過反芻症候群


2-06


 駆けつけてきた看護士に助けられ、その男性は無事だった、ようだ。
 矢野とは違うナース服を着ていたその看護士は、叡士が腕に付けているバングルを見て、患者を連れて逃げるように去った。
 手首を目の前に掲げ、重みのあるバングルをじっと見る。
 別に、変わらないん、だけど。
 ぐっと手を握り込んでみても、何も変わらない。昨日まで、一昨日までの叡士と何も変わらない。
「なんだかなあ……」
「何が?」
「!?」
 唐突に、背後から声をかけられた。
 髪がついていけないぐらいのスピードで振り返ると、そこにはカーディガンを羽織った男性が立っていた。
 身長は叡士より高く、少し癖のある黒髪を顎の辺りまで伸ばしている人だった。
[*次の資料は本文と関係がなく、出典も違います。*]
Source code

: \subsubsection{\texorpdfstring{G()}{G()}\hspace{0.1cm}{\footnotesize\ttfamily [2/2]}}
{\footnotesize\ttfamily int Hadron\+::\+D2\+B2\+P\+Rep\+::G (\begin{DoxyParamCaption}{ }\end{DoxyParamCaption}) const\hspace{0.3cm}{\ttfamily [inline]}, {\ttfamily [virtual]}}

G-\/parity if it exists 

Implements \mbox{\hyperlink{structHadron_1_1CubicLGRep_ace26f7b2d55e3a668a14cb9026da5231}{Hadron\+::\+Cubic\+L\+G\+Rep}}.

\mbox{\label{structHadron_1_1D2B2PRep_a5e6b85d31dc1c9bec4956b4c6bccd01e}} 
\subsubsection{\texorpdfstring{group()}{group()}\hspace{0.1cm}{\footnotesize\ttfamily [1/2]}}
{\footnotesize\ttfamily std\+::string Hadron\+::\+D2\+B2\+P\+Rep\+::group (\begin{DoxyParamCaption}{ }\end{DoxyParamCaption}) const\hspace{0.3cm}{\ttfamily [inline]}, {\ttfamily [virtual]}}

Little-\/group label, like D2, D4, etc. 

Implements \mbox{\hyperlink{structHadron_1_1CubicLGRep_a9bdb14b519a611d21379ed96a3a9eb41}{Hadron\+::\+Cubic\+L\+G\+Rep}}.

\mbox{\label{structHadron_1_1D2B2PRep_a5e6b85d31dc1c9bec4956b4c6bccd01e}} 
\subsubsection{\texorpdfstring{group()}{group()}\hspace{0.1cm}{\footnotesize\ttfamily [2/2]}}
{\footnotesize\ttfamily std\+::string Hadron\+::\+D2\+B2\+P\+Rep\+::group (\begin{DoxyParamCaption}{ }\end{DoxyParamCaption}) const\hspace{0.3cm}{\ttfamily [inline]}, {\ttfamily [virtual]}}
その表情がひどく優しそうに見えて、叡士はひとまず息を吐く。ゆっくり視線を下ろし、そして叡士は男性の右腕でぴたっと動きを止めた。
 カーディガンの袖が、不自然に閃いている。厚みがない。
 ……腕が、無い?
 事故か何かで無くしたのだろうか。それとも、病気とかだろうか。
「君、図書室を探しているんでしょ?」
 男性の質問で我に返った叡士は、その内容に度肝を抜かれた。
「!? な、なんっ」
 この人心が読めるのか!?
「な、なんでわかったんですか」
 何だ、エスパーか。サイコキネシスか。威力は90。勝てない。ムリ。
「僕、図書室の司書をしているんだ。一緒に行く?」
 そう言って親しげに笑った彼は、どうやらこうげきを仕掛けているつもりは無さそうだった。
「え? あっ はい」
「君の名前は?」
「あ えっと」
「アエット?」
 何だこの人!
「いいえ! 葛川です。葛川叡士です」
「エイジくんって言うのか。僕はアオイ」
 アオイ。
「じゃあ、行こうか」
 アオイは叡士の先に立って、迷いのない足取りで歩き始めた。